- **What you will do**: Among the entries below, extract exactly the lines that run from the one with "## Input Parameters" through the one with "## Output Parameters", both ends included.

- **Materials provided**:
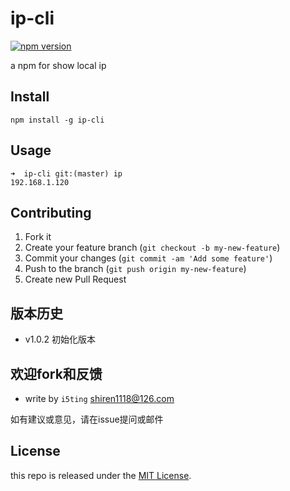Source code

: # ip-cli

[![npm version](https://badge.fury.io/js/ip-cli.svg)](http://badge.fury.io/js/ip-cli)

a npm for show local ip

## Install

	npm install -g ip-cli
	
## Usage

	➜  ip-cli git:(master) ip
	192.168.1.120
	

## Contributing

1. Fork it
2. Create your feature branch (`git checkout -b my-new-feature`)
3. Commit your changes (`git commit -am 'Add some feature'`)
4. Push to the branch (`git push origin my-new-feature`)
5. Create new Pull Request

## 版本历史

- v1.0.2 初始化版本

## 欢迎fork和反馈

- write by `i5ting` shiren1118@126.com

如有建议或意见，请在issue提问或邮件

## License

this repo is released under the [MIT
License](http://www.opensource.org/licenses/MIT).
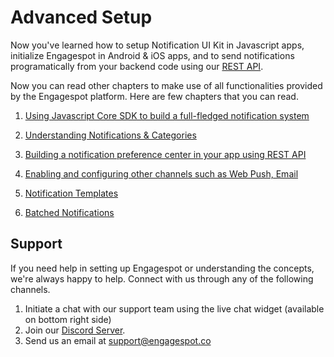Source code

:# Advanced Setup

Now you've learned how to setup Notification UI Kit in Javascript apps, initialize Engagespot in Android & iOS apps, and to send notifications programatically from your backend code using our [REST API](/docs/rest-api).

Now you can read other chapters to make use of all functionalities provided by the Engagespot platform. Here are few chapters that you can read.

1. [Using Javascript Core SDK to build a full-fledged notification system](../javascript-guide/using-javascript-core-api.md)

2. [Understanding Notifications & Categories](../category/what-are-categories.md)

3. [Building a notification preference center in your app using REST API](../learn-by-examples/notification-preference-center/concepts.md)

4. [Enabling and configuring other channels such as Web Push, Email](../channels/what-are-channels.md)
5. [Notification Templates](../templates/introduction)
5. [Batched Notifications](../batching/introduction)

## Support

If you need help in setting up Engagespot or understanding the concepts, we're always happy to help. Connect with us through any of the following channels.

1. Initiate a chat with our support team using the live chat widget (available on bottom right side)
2. Join our [Discord Server](https://disboard.org/server/936616763930587136).
3. Send us an email at support@engagespot.co
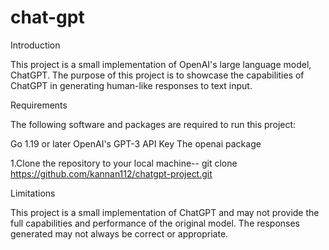 # chat-gpt

Introduction

This project is a small implementation of OpenAI's large language model, ChatGPT. The purpose of this project is to showcase the capabilities of ChatGPT in generating human-like responses to text input.

Requirements

The following software and packages are required to run this project:

Go 1.19 or later
OpenAI's GPT-3 API Key
The openai package

1.Clone the repository to your local machine--
git clone https://github.com/kannan112/chatgpt-project.git


Limitations

This project is a small implementation of ChatGPT and may not provide the full capabilities and performance of the original model. The responses generated may not always be correct or appropriate.
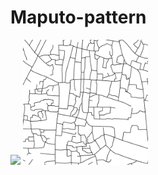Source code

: # Maputo-pattern

<img src="img/Road.1-centro_città.png" width=200>
<img src="img/Road.2-quartieri_informali.png" width=200>
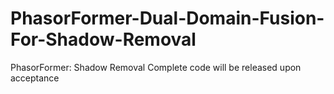 # PhasorFormer-Dual-Domain-Fusion-For-Shadow-Removal
PhasorFormer: Shadow Removal
Complete code will be released upon acceptance
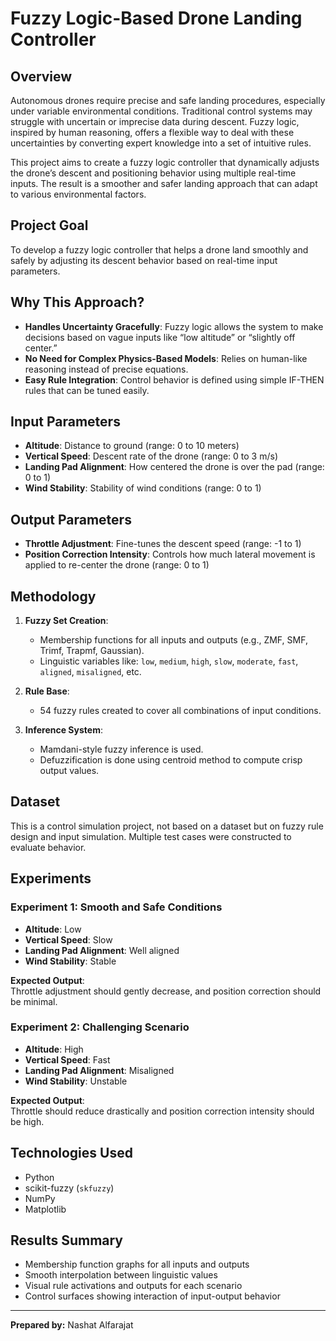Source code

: # Fuzzy Logic-Based Drone Landing Controller

## Overview

Autonomous drones require precise and safe landing procedures, especially under variable environmental conditions. Traditional control systems may struggle with uncertain or imprecise data during descent. Fuzzy logic, inspired by human reasoning, offers a flexible way to deal with these uncertainties by converting expert knowledge into a set of intuitive rules.

This project aims to create a fuzzy logic controller that dynamically adjusts the drone’s descent and positioning behavior using multiple real-time inputs. The result is a smoother and safer landing approach that can adapt to various environmental factors.

## Project Goal

To develop a fuzzy logic controller that helps a drone land smoothly and safely by adjusting its descent behavior based on real-time input parameters.

## Why This Approach?

- **Handles Uncertainty Gracefully**: Fuzzy logic allows the system to make decisions based on vague inputs like “low altitude” or “slightly off center.”
- **No Need for Complex Physics-Based Models**: Relies on human-like reasoning instead of precise equations.
- **Easy Rule Integration**: Control behavior is defined using simple IF-THEN rules that can be tuned easily.

## Input Parameters

- **Altitude**: Distance to ground (range: 0 to 10 meters)
- **Vertical Speed**: Descent rate of the drone (range: 0 to 3 m/s)
- **Landing Pad Alignment**: How centered the drone is over the pad (range: 0 to 1)
- **Wind Stability**: Stability of wind conditions (range: 0 to 1)

## Output Parameters

- **Throttle Adjustment**: Fine-tunes the descent speed (range: -1 to 1)
- **Position Correction Intensity**: Controls how much lateral movement is applied to re-center the drone (range: 0 to 1)

## Methodology

1. **Fuzzy Set Creation**:
   - Membership functions for all inputs and outputs (e.g., ZMF, SMF, Trimf, Trapmf, Gaussian).
   - Linguistic variables like: `low`, `medium`, `high`, `slow`, `moderate`, `fast`, `aligned`, `misaligned`, etc.

2. **Rule Base**:
   - 54 fuzzy rules created to cover all combinations of input conditions.

3. **Inference System**:
   - Mamdani-style fuzzy inference is used.
   - Defuzzification is done using centroid method to compute crisp output values.

## Dataset

This is a control simulation project, not based on a dataset but on fuzzy rule design and input simulation. Multiple test cases were constructed to evaluate behavior.

## Experiments

### Experiment 1: Smooth and Safe Conditions

- **Altitude**: Low  
- **Vertical Speed**: Slow  
- **Landing Pad Alignment**: Well aligned  
- **Wind Stability**: Stable  

**Expected Output**:  
Throttle adjustment should gently decrease, and position correction should be minimal.

### Experiment 2: Challenging Scenario

- **Altitude**: High  
- **Vertical Speed**: Fast  
- **Landing Pad Alignment**: Misaligned  
- **Wind Stability**: Unstable  

**Expected Output**:  
Throttle should reduce drastically and position correction intensity should be high.

## Technologies Used

- Python
- scikit-fuzzy (`skfuzzy`)
- NumPy
- Matplotlib

## Results Summary

- Membership function graphs for all inputs and outputs
- Smooth interpolation between linguistic values
- Visual rule activations and outputs for each scenario
- Control surfaces showing interaction of input-output behavior

---

**Prepared by:** Nashat Alfarajat
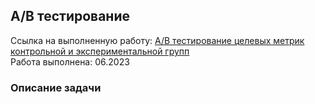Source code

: **A/B тестирование**<br/>
---
Ссылка на выполненную работу: [A/B тестирование целевых метрик контрольной и экспериментальной групп](https://github.com/NailyaAukhadeeva/A-B-test/blob/main/AB_test_task.ipynb)  
Работа выполнена: 06.2023
### Описание задачи<br/>
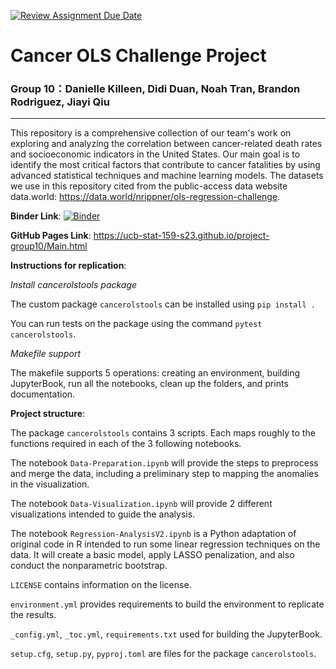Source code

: [![Review Assignment Due Date](https://classroom.github.com/assets/deadline-readme-button-24ddc0f5d75046c5622901739e7c5dd533143b0c8e959d652212380cedb1ea36.svg)](https://classroom.github.com/a/LiaEl886)
# Cancer OLS Challenge Project 
### Group 10：Danielle Killeen, Didi Duan, Noah Tran, Brandon Rodriguez, Jiayi Qiu
***

This repository is a comprehensive collection of our team's work on exploring and analyzing the correlation between cancer-related death rates and socioeconomic indicators in the United States. Our main goal is to identify the most critical factors that contribute to cancer fatalities by using advanced statistical techniques and machine learning models. The datasets we use in this repository cited from the   public-access data website data.world: https://data.world/nrippner/ols-regression-challenge. 

__Binder Link__: [![Binder](https://mybinder.org/badge_logo.svg)](https://mybinder.org/v2/gh/UCB-stat-159-s23/project-group10.git/HEAD?labpath=Main.ipynb)

__GitHub Pages Link__: https://ucb-stat-159-s23.github.io/project-group10/Main.html

__Instructions for replication__:

*Install cancerolstools package*

The custom package `cancerolstools` can be installed using `pip install .`

You can run tests on the package using the command `pytest cancerolstools`.

*Makefile support*

The makefile supports 5 operations: creating an environment, building JupyterBook, run all the notebooks, clean up the folders, and prints documentation.

__Project structure__:

The package `cancerolstools` contains 3 scripts. Each maps roughly to the functions required in each of the 3 following notebooks.

The notebook `Data-Preparation.ipynb` will provide the steps to preprocess and merge the data, including a preliminary step to mapping the anomalies in the visualization.

The notebook `Data-Visualization.ipynb` will provide 2 different visualizations intended to guide the analysis. 

The notebook `Regression-AnalysisV2.ipynb` is a Python adaptation of original code in R intended to run some linear regression techniques on the data. It will create a basic model, apply LASSO penalization, and also conduct the nonparametric bootstrap.

`LICENSE` contains information on the license.

`environment.yml` provides requirements to build the environment to replicate the results.

`_config.yml`, `_toc.yml`, `requirements.txt` used for building the JupyterBook.

`setup.cfg`, `setup.py`, `pyproj.toml` are files for the package `cancerolstools`.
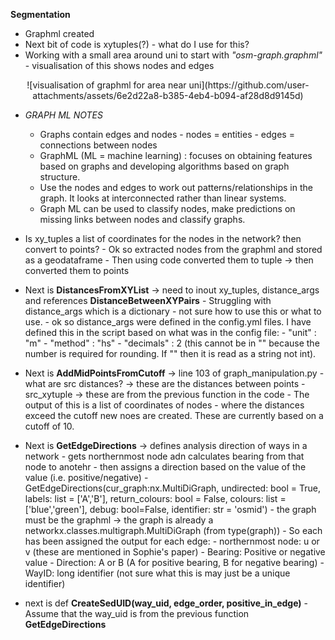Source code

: **Segmentation**

- Graphml created
- Next bit of code is xytuples(?) - what do I use for this?
- Working with a small area around uni to start with *"osm-graph.graphml"* - visualisation of this shows nodes and edges

<p align = "center">
![visualisation of graphml for area near uni](https://github.com/user-attachments/assets/6e2d22a8-b385-4eb4-b094-af28d8d9145d)
</p>

- *GRAPH ML NOTES*
    - Graphs contain edges and nodes
          - nodes = entities
          - edges = connections between nodes
    - GraphML (ML = machine learning) : focuses on obtaining features based on graphs and developing algorithms based on graph structure.
    - Use the nodes and edges to work out patterns/relationships in the graph. It looks at interconnected rather than linear systems.
    - Graph ML can be used to classify nodes, make predictions on missing links between nodes and classify graphs.
 
- Is xy_tuples a list of coordinates for the nodes in the network? then convert to points?
      - Ok so extracted nodes from the graphml and stored as a geodataframe
            - Then using code converted them to tuple -> then converted them to points
  
- Next is **DistancesFromXYList** -> need to inout xy_tuples, distance_args and references **DistanceBetweenXYPairs**
      - Struggling with distance_args which is a dictionary - not sure how to use this or what to use.
      - ok so distance_args were defined in the config.yml files. I have defined this in the script based on what was in the config file:
            - "unit" : "m"
            - "method" : "hs"
            - "decimals" : 2 (this cannot be in "" because the number is required for rounding. If "" then it is read as a string not int).

- Next is **AddMidPointsFromCutoff** -> line 103 of graph_manipulation.py
      - what are src distances? -> these are the distances between points
      - src_xytuple -> these are from the previous function in the code
      - The output of this is a list of coordinates of nodes
            - where the distances exceed the cutoff new noes are created. These are currently based on a cutoff of 10.

- Next is **GetEdgeDirections** -> defines analysis direction of ways in a network
      - gets northernmost node adn calculates bearing from that node to anotehr
      - then assigns a direction based on the value of the value (i.e. positive/negative)
      - GetEdgeDirections(cur_graph:nx.MultiDiGraph, undirected: bool = True, labels: list = ['A','B'], return_colours: bool = False, colours: list = ['blue','green'], debug: bool=False, identifier: str = 'osmid')
            - the graph must be the graphml -> the graph is already a networkx.classes.multigraph.MultiDiGraph (from type(graph))
      - So each has been assigned the output for each edge:
            - northernmost node: u or v (these are mentioned in Sophie's paper)
            - Bearing: Positive or negative value
            - Direction: A or B (A for positive bearing, B for negative bearing)
            - WayID: long identifier (not sure what this is may just be a unique identifier)

- next is def **CreateSedUID(way_uid, edge_order, positive_in_edge)**
      - Assume that the way_uid is from the previous function **GetEdgeDirections**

- **Solution for this task**:
## Input Parameters

- **Altitude**: Distance to ground (range: 0 to 10 meters)
- **Vertical Speed**: Descent rate of the drone (range: 0 to 3 m/s)
- **Landing Pad Alignment**: How centered the drone is over the pad (range: 0 to 1)
- **Wind Stability**: Stability of wind conditions (range: 0 to 1)

## Output Parameters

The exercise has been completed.